V
So ended our share in the Big Push. It was a very small episode, spread over quite a short period, in one of the biggest and longest battles in the history of the world. It would have been easy to select a more showy episode, but hard to find a better illustration of the character of the men who took part in it. The battle which began upon that grey September morning has been raging, as I write, for nearly three weeks. It still surges backwards and forwards over the same stricken mile of ground; and the end is not yet. But the Hun is being steadily beaten to earth. (Only yesterday, in one brief furious counter-attack, he lost eight thousand killed.) When the final advance comes, as come it must, and our victorious line sweeps forward, it will pass over two narrow, ill-constructed, shell-torn trenches. In and around those trenches will be found the earthly remains of men—Jocks and Jimmies, and Sandies and Andies—clad in the uniform of almost every Scottish regiment. That assemblage of mute, glorious witnesses marks the point reached, during the first few hours of the first day’s fighting, by the Scottish Division of “K(1).” Molliter ossa cubent.
There is little more to add to the record of those three days. For yet another night we carried on—repelling counter-attacks, securing the Hohenzollern, making sorties out of Big Willie, or manning the original front line parapet against eventualities. As is inevitable in a fight of these proportions, whole brigades were mingled together, and unexpected leaders arose to take the place of those who had fallen. Many a stout piece of work was done that night by mixed bands of kilties, flat-heads, and even cyclists, marshalled in a captured German trench and shepherded by a junior subaltern.

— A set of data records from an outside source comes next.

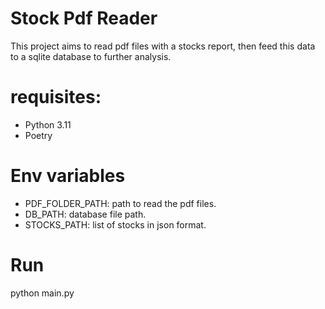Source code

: # Stock Pdf Reader

This project aims to read pdf files with a stocks report, then feed this data to a sqlite database to further analysis.

# requisites:

- Python 3.11
- Poetry

# Env variables

- PDF_FOLDER_PATH: path to read the pdf files.
- DB_PATH: database file path.
- STOCKS_PATH: list of stocks in json format.

# Run

python main.py

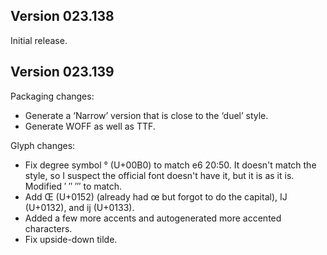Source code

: ## Version 023.138

Initial release.

## Version 023.139

Packaging changes:

- Generate a ‘Narrow’ version that is close to the ‘duel’ style.
- Generate WOFF as well as TTF.

Glyph changes:

- Fix degree symbol ° (U+00B0) to match e6 20:50. It doesn't match the style,
  so I suspect the official font doesn't have it, but it is as it is.
  Modified ′ ″ ‴ to match.
- Add Œ (U+0152) (already had œ but forgot to do the capital), Ĳ (U+0132),
  and ĳ (U+0133).
- Added a few more accents and autogenerated more accented characters.
- Fix upside-down tilde.

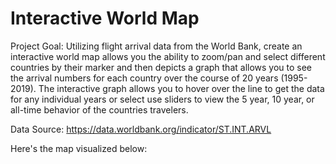 # Interactive World Map 
Project Goal: Utilizing flight arrival data from the World Bank, create an interactive world map allows you the ability to zoom/pan and select different countries by their marker and then depicts a graph that allows you to see the arrival numbers for each country over the course of 20 years (1995-2019). The interactive graph allows you to hover over the line to get the data for any individual years or select use sliders to view the 5 year, 10 year, or all-time behavior of the countries travelers.

Data Source: https://data.worldbank.org/indicator/ST.INT.ARVL

Here's the map visualized below:


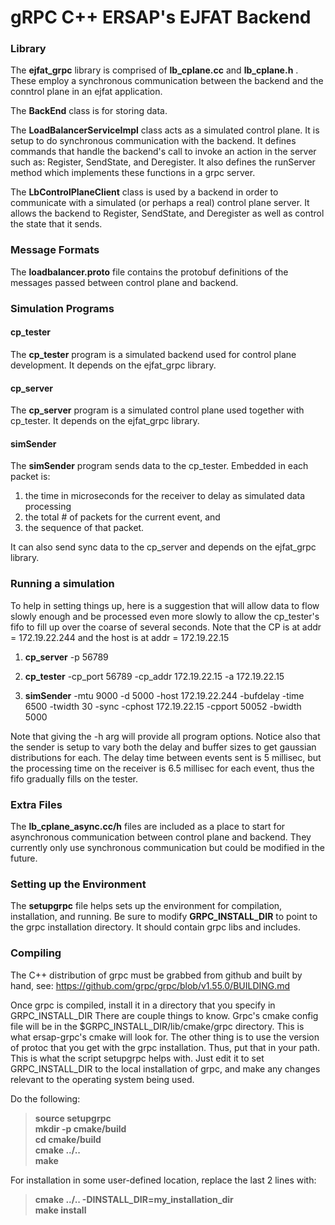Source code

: # gRPC C++ ERSAP's EJFAT Backend

### Library

The **ejfat_grpc** library is comprised of **lb_cplane.cc** and **lb_cplane.h** .
These employ a synchronous communication between the backend and the conntrol plane
in an ejfat application.

The **BackEnd** class is for storing data.

The **LoadBalancerServiceImpl** class acts as a simulated control plane. It is setup to do
synchronous communication with the backend. It defines commands that handle the backend's
call to invoke an action in the server such as: Register, SendState, and Deregister.
It also defines the runServer method which implements these functions in a grpc server.

The **LbControlPlaneClient** class is used by a backend in order to communicate with a
simulated (or perhaps a real) control plane server. It allows the backend to
Register, SendState, and Deregister as well as control the state that it sends.

### Message Formats

The **loadbalancer.proto** file contains the protobuf definitions of the messages passed between control plane
and backend.

### Simulation Programs

#### cp_tester

The **cp_tester** program is a simulated backend used for control plane development.
It depends on the ejfat_grpc library.

#### cp_server

The **cp_server** program is a simulated control plane used together with cp_tester.
It depends on the ejfat_grpc library.

#### simSender

The **simSender** program sends data to the cp_tester. Embedded in each packet is:
1) the time in microseconds for the receiver to delay as simulated data processing
2) the total # of packets for the current event, and
3) the sequence of that packet.

It can also send sync data to the cp_server and depends on the ejfat_grpc library.


### Running a simulation

To help in setting things up, here is a suggestion that will allow data to flow slowly
enough and be processed even more slowly to allow the cp_tester's fifo to fill up over
the coarse of several seconds. Note that the CP is at addr = 172.19.22.244 and the host
is at addr = 172.19.22.15

1) **cp_server** -p 56789

2) **cp_tester** -cp_port 56789 -cp_addr 172.19.22.15  -a 172.19.22.15

3) **simSender** -mtu 9000 -d 5000 -host 172.19.22.244 -bufdelay -time 6500 -twidth 30 -sync -cphost 172.19.22.15 -cpport 50052 -bwidth 5000


Note that giving the -h arg will provide all program options. Notice also that the sender is
setup to vary both the delay and buffer sizes to get gaussian distributions for each.
The delay time between events sent is 5 millisec, but the processing time on the receiver is
6.5 millisec for each event, thus the fifo gradually fills on the tester.

### Extra Files

The **lb_cplane_async.cc/h** files are included as a place to start for asynchronous communication
between control plane and backend. They currently only use synchronous communication but could
be modified in the future.

### Setting up the Environment

The **setupgrpc** file helps sets up the environment for compilation, installation, and running.
Be sure to modify **GRPC_INSTALL_DIR** to point to the grpc installation directory.
It should contain grpc libs and includes.

### Compiling

The C++ distribution of grpc must be grabbed from github and built by hand, see:
https://github.com/grpc/grpc/blob/v1.55.0/BUILDING.md

Once grpc is compiled, install it in a directory that you specify in GRPC_INSTALL_DIR
There are couple things to know. Grpc's cmake config file will be in the
$GRPC_INSTALL_DIR/lib/cmake/grpc directory. This is what ersap-grpc's cmake will look for.
The other thing is to use the version of protoc that you get with the grpc installation.
Thus, put that in your path. This is what the script setupgrpc helps with.
Just edit it to set GRPC_INSTALL_DIR to the local installation of grpc,
and make any changes relevant to the operating system being used.

Do the following:

>**source setupgrpc  
mkdir -p cmake/build  
cd cmake/build  
cmake ../..  
make**  

For installation in some user-defined location, replace the last 2 lines with:

>**cmake ../.. -DINSTALL_DIR=my_installation_dir  
make install**  




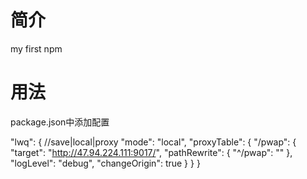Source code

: # 简介
my first npm


#  用法
 package.json中添加配置

  "lwq": {
    //save|local|proxy
    "mode": "local",
    "proxyTable": {
      "/pwap": {
        "target": "http://47.94.224.111:9017/",
        "pathRewrite": {
          "^/pwap": ""
        },
        "logLevel": "debug",
        "changeOrigin": true
      }
    }
  }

Finally, about midnight, came the blessed order that fresh troops were coming up to continue the attack, and that we were to be extricated from the melee and sent back to rest. And so, after a participation in the battle of some seventy-two hours, our battered Division came out—to sleep the sleep of utter exhaustion in dug-outs behind the railway line, and to receive, upon waking, the thanks of its Corps Commander.
VI
And here I propose (for a time, at least) to take leave of The First Hundred Thousand. Some day, if Providence wills, the tale shall be resumed; and you shall hear how Major Kemp, Captain Wagstaffe, Ayling, and Bobby Little, assisted by such veterans as Corporal Mucklewame, built up the regiment, with copious drafts and a fresh batch of subalterns, to its former strength.
But the title of the story will have to be changed. In the hearts of those who drilled them, reasoned with them, sometimes almost wept over them, and ultimately fought shoulder to shoulder with them, the sturdy, valiant legions, whose humorously-pathetic career you have followed so patiently for fifteen months, will always be First; but alas! they are no longer The Hundred Thousand.